Metal Commodities

Silver: Silver, like gold, is another precious metal that has monetary applications. The British currency, the pound sterling, is still named after this metal. Silver also has applications in industry (such as electrical wiring) that places it in a unique position of being coveted for both its precious metal status and its industrial uses.

Platinum: Platinum, the rich man’s gold, is one of the most valuable metals in the world, used for everything from jewelry to the manufacture of catalytic converters.

Steel: Steel, which is created by alloying iron and other materials, is the most widely used metal in the world. Used to build everything from cars to buildings, it’s a metal endowed with unique characteristics and offers good investment potential.

Aluminum: Perhaps no other metal has the versatility of aluminum; it’s lightweight yet surprisingly robust. These unique characteristics mean that it’s a metal worth adding to your portfolio, especially because it’s the second most widely used metal (right behind steel).

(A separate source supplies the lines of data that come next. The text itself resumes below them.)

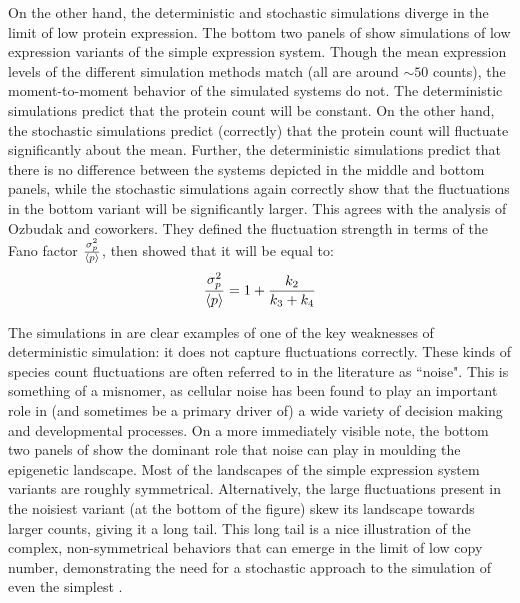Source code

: On the other hand, the deterministic and stochastic simulations diverge in the limit of low protein expression. The bottom two panels of  show simulations of low expression variants of the simple expression system. Though the mean expression levels of the different simulation methods match (all are around ${\sim}50$ counts), the moment-to-moment behavior of the simulated systems do not. The deterministic simulations predict that the protein count will be constant. On the other hand, the stochastic simulations predict (correctly) that the protein count will fluctuate significantly about the mean. Further, the deterministic simulations predict that there is no difference between the systems depicted in the middle and bottom panels, while the stochastic simulations again correctly show that the fluctuations in the bottom variant will be significantly larger. This agrees with the analysis of Ozbudak and coworkers\supercite{Ozbudak:2002iq}. They defined the fluctuation strength in terms of the Fano factor $\frac{\sigma^{2}_{p}}{\left\langle p \right\rangle}$, then showed that it will be equal to:
\begin{equation}\label{eq:simple_expression_noise_strength}
    \frac{\sigma^{2}_{p}}{\left\langle p \right\rangle} = 1 + \frac{k_{2}}{k_{3} + k_{4}}
\end{equation}

The simulations in  are clear examples of one of the key weaknesses of deterministic simulation: it does not capture fluctuations correctly. These kinds of species count fluctuations are often referred to in the literature as ``noise"\supercite{Elowitz:2002hb}. This is something of a misnomer, as cellular noise has been found to play an important role in (and sometimes be a primary driver of\supercite{Jaruszewicz:2013fe,Ahrends:2014bm}) a wide variety of decision making\supercite{Andrews:2007gu,Balazsi:2011bw} and developmental processes\supercite{Pujadas:2012dj}. On a more immediately visible note, the bottom two panels of  show the dominant role that noise can play in moulding the epigenetic landscape. Most of the landscapes of the simple expression system variants are roughly symmetrical. Alternatively, the large fluctuations present in the noisiest variant (at the bottom of the figure) skew its landscape towards larger counts, giving it a long tail. This long tail is a nice illustration of the complex, non-symmetrical behaviors that can emerge in the limit of low copy number, demonstrating the need for a stochastic approach to the simulation of even the simplest .

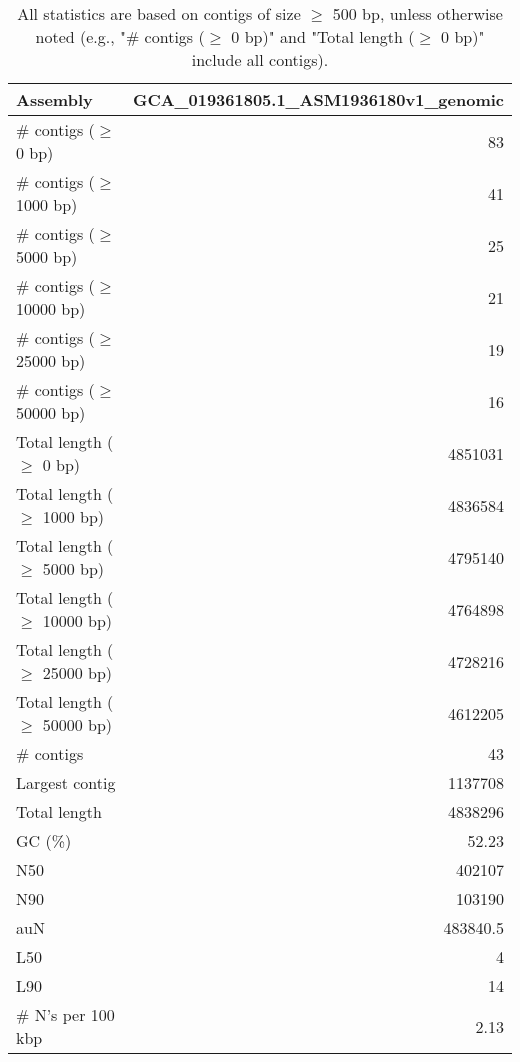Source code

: \documentclass[12pt,a4paper]{article}
\begin{document}
\begin{table}[ht]
\begin{center}
\caption{All statistics are based on contigs of size $\geq$ 500 bp, unless otherwise noted (e.g., "\# contigs ($\geq$ 0 bp)" and "Total length ($\geq$ 0 bp)" include all contigs).}
\begin{tabular}{|l*{1}{|r}|}
\hline
Assembly & GCA\_019361805.1\_ASM1936180v1\_genomic \\ \hline
\# contigs ($\geq$ 0 bp) & 83 \\ \hline
\# contigs ($\geq$ 1000 bp) & 41 \\ \hline
\# contigs ($\geq$ 5000 bp) & 25 \\ \hline
\# contigs ($\geq$ 10000 bp) & 21 \\ \hline
\# contigs ($\geq$ 25000 bp) & 19 \\ \hline
\# contigs ($\geq$ 50000 bp) & 16 \\ \hline
Total length ($\geq$ 0 bp) & 4851031 \\ \hline
Total length ($\geq$ 1000 bp) & 4836584 \\ \hline
Total length ($\geq$ 5000 bp) & 4795140 \\ \hline
Total length ($\geq$ 10000 bp) & 4764898 \\ \hline
Total length ($\geq$ 25000 bp) & 4728216 \\ \hline
Total length ($\geq$ 50000 bp) & 4612205 \\ \hline
\# contigs & 43 \\ \hline
Largest contig & 1137708 \\ \hline
Total length & 4838296 \\ \hline
GC (\%) & 52.23 \\ \hline
N50 & 402107 \\ \hline
N90 & 103190 \\ \hline
auN & 483840.5 \\ \hline
L50 & 4 \\ \hline
L90 & 14 \\ \hline
\# N's per 100 kbp & 2.13 \\ \hline
\end{tabular}
\end{center}
\end{table}
\end{document}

Copper: Copper, the third most widely used metal, is the metal of choice for industrial uses. Because it’s a great conductor of heat and electricity, its applications in industry are wide and deep, making this base metal a very attractive investment.

Zinc: The fourth most widely used metal in the world, zinc is sought after for its resistance to corrosion. It’s used in the process of galvanization, in which zinc coating is applied to other metals, such as steel, to prevent rust.

Scrap: Scrap consists of recyclable materials left over from product manufacturing and consumption, such as parts of vehicles, building supplies, and surplus materials. Unlike waste, scrap has monetary value, especially recovered metals, and non-metallic materials are also recovered for recycling.